▸ **TO DO**: Repeat the listing below word for word, minus the pictures.

▸ **DATASET ENTRIES**:
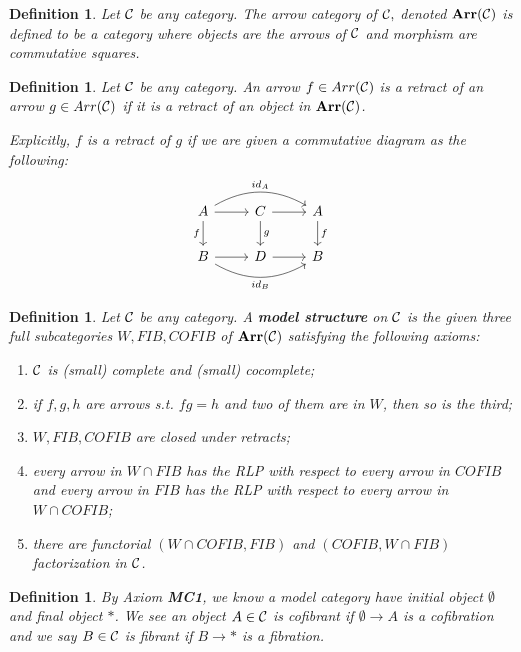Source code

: \documentclass[11pt]{article}
\newtheorem{dfn}[thm]{Definition}
\newcommand{\calc}{{\cal C}}
\newcommand{\lrta}{\longrightarrow}
\begin{document}
\begin{dfn}
Let $\calc$ be any category. The arrow category of $\calc,$ denoted $\mathbf{Arr}(\calc)$ is defined to be a category where objects are the arrows of $\calc$ and morphism are commutative squares.
\end{dfn}

\begin{dfn}
Let $\calc$ be any category. An arrow $f\in Arr(\calc)$ is a retract of an arrow $g\in Arr(\calc)$ if it is a retract of an object in $\mathbf{Arr}(\calc)$.

Explicitly, $f$ is a retract of $g$ if we are given a commutative diagram as the following:
$$
\begin{tikzcd}
A \arrow[r] \arrow[rr, "id_A", bend left] \arrow[d, "f"'] & C \arrow[r] \arrow[d, "g"] & A \arrow[d, "f"] \\
B \arrow[r] \arrow[rr, "id_B"', bend right] & D \arrow[r] & B
\end{tikzcd}
$$
\end{dfn}

\begin{dfn}
Let $\calc$ be any category. A \textbf{model structure} on $\calc$ is  the given three full subcategories $W, FIB, COFIB$ of $\mathbf{Arr}(\calc)$ satisfying the following axioms:
\begin{enumerate}[label=\textbf{MC\arabic*}]
\item $\calc$ is (small) complete and (small) cocomplete;
\item if $f,g,h$ are arrows s.t. $fg=h$ and two of them are in $W$, then so is the third;
\item $W,FIB,COFIB$ are closed under retracts;
\item every arrow in $W\cap FIB$ has the RLP with respect to every arrow in $COFIB$ and every arrow in $FIB$ has the RLP with respect to every arrow in $W\cap COFIB$;
\item there are functorial $(W\cap COFIB, FIB)$ and $(COFIB,W\cap FIB)$ factorization in $\calc$.
\end{enumerate}
\end{dfn}

\begin{dfn}
By Axiom \textbf{MC1}, we know a model category have initial object $\emptyset$ and final object $*$. We see an object $A\in \calc$ is cofibrant if $\emptyset\lrta A$ is a cofibration and we say $B\in\calc$ is fibrant if $B\lrta *$ is a fibration.
\end{dfn}
\end{document}
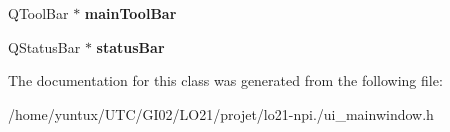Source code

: \begin{DoxyCompactItemize}
\item 
\hypertarget{class_ui___main_window_a5172877001c8c7b4e0f6de50421867d1}{\-Q\-Tool\-Bar $\ast$ {\bfseries main\-Tool\-Bar}}\label{class_ui___main_window_a5172877001c8c7b4e0f6de50421867d1}

\item 
\hypertarget{class_ui___main_window_a50fa481337604bcc8bf68de18ab16ecd}{\-Q\-Status\-Bar $\ast$ {\bfseries status\-Bar}}\label{class_ui___main_window_a50fa481337604bcc8bf68de18ab16ecd}

\end{DoxyCompactItemize}


\-The documentation for this class was generated from the following file\-:\begin{DoxyCompactItemize}
\item 
/home/yuntux/\-U\-T\-C/\-G\-I02/\-L\-O21/projet/lo21-\/npi./ui\-\_\-mainwindow.\-h\end{DoxyCompactItemize}

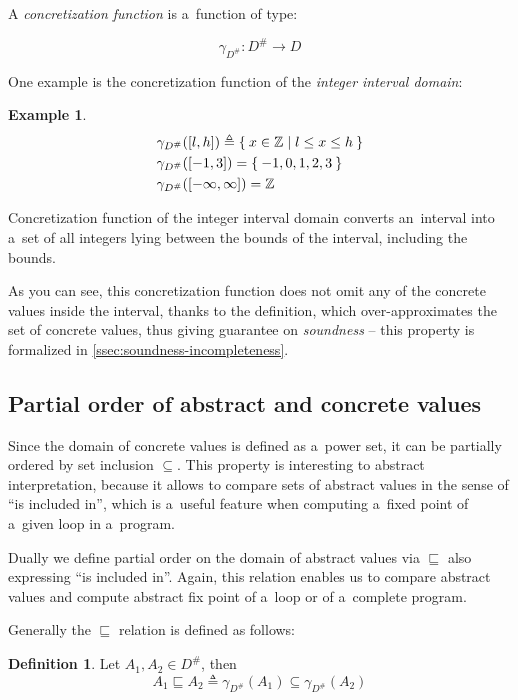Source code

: \documentclass[12pt,oneside]{fithesis2}
\theoremstyle{definition}
\newtheorem{exmp}{Example}[section]
\newtheorem{definition}{Definition}
\begin{document}
A \textit{concretization function} is a~function of type:

\[
\gamma_{D^\#}\colon D^\# \to D
\]

One example is the concretization function of the \textit{integer interval domain}:

\begin{exmp}
  \begin{align*}
    &\gamma_{D^\#}([l,h]) \triangleq \Set{x \in \mathbb Z | l \le x \le h}\\
    &\gamma_{D^\#}([-1,3]) = \Set{-1, 0, 1, 2, 3}\\
    &\gamma_{D^\#}([-\infty, \infty]) = \mathbb Z
  \end{align*}
\end{exmp}

Concretization function of the integer interval domain converts an~interval into a~set of all integers lying between the bounds of the interval, including the bounds.

As you can see, this concretization function does not omit any of the concrete values inside the interval, thanks to the definition, which over-approximates the set of concrete values, thus giving guarantee on \textit{soundness} -- this property is formalized in \ref{ssec:soundness-incompleteness}.

\subsection{Partial order of abstract and concrete values}

Since the domain of concrete values is defined as a~power set, it can be partially ordered by set inclusion $\subseteq$. This property is interesting to abstract interpretation, because it allows to compare sets of abstract values in the sense of ``is included in'', which is a~useful feature when computing a~fixed point of a~given loop in a~program.

Dually we define partial order on the domain of abstract values via $\sqsubseteq$ also expressing ``is included in''. Again, this relation enables us to compare abstract values and compute abstract fix point of a~loop or of a~complete program.

Generally the $\sqsubseteq$ relation is defined as follows:

\begin{definition}
  Let $A_1, A_2 \in D^\#$, then
  \[
    A_1 \sqsubseteq A_2 \triangleq \gamma_{D^\#}(A_1) \subseteq \gamma_{D^\#}(A_2)
  \]
\end{definition}
\end{document}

▸ **YOUR SOLUTION**:
Source code

: \documentclass[11pt]{article}
\newtheorem{dfn}[thm]{Definition}
\newcommand{\calc}{{\cal C}}
\newcommand{\lrta}{\longrightarrow}
\begin{document}
\begin{dfn}
Let $\calc$ be any category. The arrow category of $\calc,$ denoted $\mathbf{Arr}(\calc)$ is defined to be a category where objects are the arrows of $\calc$ and morphism are commutative squares.
\end{dfn}

\begin{dfn}
Let $\calc$ be any category. An arrow $f\in Arr(\calc)$ is a retract of an arrow $g\in Arr(\calc)$ if it is a retract of an object in $\mathbf{Arr}(\calc)$.

Explicitly, $f$ is a retract of $g$ if we are given a commutative diagram as the following:
$$
\begin{tikzcd}
A \arrow[r] \arrow[rr, "id_A", bend left] \arrow[d, "f"'] & C \arrow[r] \arrow[d, "g"] & A \arrow[d, "f"] \\
B \arrow[r] \arrow[rr, "id_B"', bend right] & D \arrow[r] & B
\end{tikzcd}
$$
\end{dfn}

\begin{dfn}
Let $\calc$ be any category. A \textbf{model structure} on $\calc$ is  the given three full subcategories $W, FIB, COFIB$ of $\mathbf{Arr}(\calc)$ satisfying the following axioms:
\begin{enumerate}[label=\textbf{MC\arabic*}]
\item $\calc$ is (small) complete and (small) cocomplete;
\item if $f,g,h$ are arrows s.t. $fg=h$ and two of them are in $W$, then so is the third;
\item $W,FIB,COFIB$ are closed under retracts;
\item every arrow in $W\cap FIB$ has the RLP with respect to every arrow in $COFIB$ and every arrow in $FIB$ has the RLP with respect to every arrow in $W\cap COFIB$;
\item there are functorial $(W\cap COFIB, FIB)$ and $(COFIB,W\cap FIB)$ factorization in $\calc$.
\end{enumerate}
\end{dfn}

\begin{dfn}
By Axiom \textbf{MC1}, we know a model category have initial object $\emptyset$ and final object $*$. We see an object $A\in \calc$ is cofibrant if $\emptyset\lrta A$ is a cofibration and we say $B\in\calc$ is fibrant if $B\lrta *$ is a fibration.
\end{dfn}
\end{document}
Source code

: \begin{DoxyCompactItemize}
\item 
\hypertarget{class_ui___main_window_a5172877001c8c7b4e0f6de50421867d1}{\-Q\-Tool\-Bar $\ast$ {\bfseries main\-Tool\-Bar}}\label{class_ui___main_window_a5172877001c8c7b4e0f6de50421867d1}

\item 
\hypertarget{class_ui___main_window_a50fa481337604bcc8bf68de18ab16ecd}{\-Q\-Status\-Bar $\ast$ {\bfseries status\-Bar}}\label{class_ui___main_window_a50fa481337604bcc8bf68de18ab16ecd}

\end{DoxyCompactItemize}


\-The documentation for this class was generated from the following file\-:\begin{DoxyCompactItemize}
\item 
/home/yuntux/\-U\-T\-C/\-G\-I02/\-L\-O21/projet/lo21-\/npi./ui\-\_\-mainwindow.\-h\end{DoxyCompactItemize}

Source code

: \documentclass[12pt,oneside]{fithesis2}
\theoremstyle{definition}
\newtheorem{exmp}{Example}[section]
\newtheorem{definition}{Definition}
\begin{document}
A \textit{concretization function} is a~function of type:

\[
\gamma_{D^\#}\colon D^\# \to D
\]

One example is the concretization function of the \textit{integer interval domain}:

\begin{exmp}
  \begin{align*}
    &\gamma_{D^\#}([l,h]) \triangleq \Set{x \in \mathbb Z | l \le x \le h}\\
    &\gamma_{D^\#}([-1,3]) = \Set{-1, 0, 1, 2, 3}\\
    &\gamma_{D^\#}([-\infty, \infty]) = \mathbb Z
  \end{align*}
\end{exmp}

Concretization function of the integer interval domain converts an~interval into a~set of all integers lying between the bounds of the interval, including the bounds.

As you can see, this concretization function does not omit any of the concrete values inside the interval, thanks to the definition, which over-approximates the set of concrete values, thus giving guarantee on \textit{soundness} -- this property is formalized in \ref{ssec:soundness-incompleteness}.

\subsection{Partial order of abstract and concrete values}

Since the domain of concrete values is defined as a~power set, it can be partially ordered by set inclusion $\subseteq$. This property is interesting to abstract interpretation, because it allows to compare sets of abstract values in the sense of ``is included in'', which is a~useful feature when computing a~fixed point of a~given loop in a~program.

Dually we define partial order on the domain of abstract values via $\sqsubseteq$ also expressing ``is included in''. Again, this relation enables us to compare abstract values and compute abstract fix point of a~loop or of a~complete program.

Generally the $\sqsubseteq$ relation is defined as follows:

\begin{definition}
  Let $A_1, A_2 \in D^\#$, then
  \[
    A_1 \sqsubseteq A_2 \triangleq \gamma_{D^\#}(A_1) \subseteq \gamma_{D^\#}(A_2)
  \]
\end{definition}
\end{document}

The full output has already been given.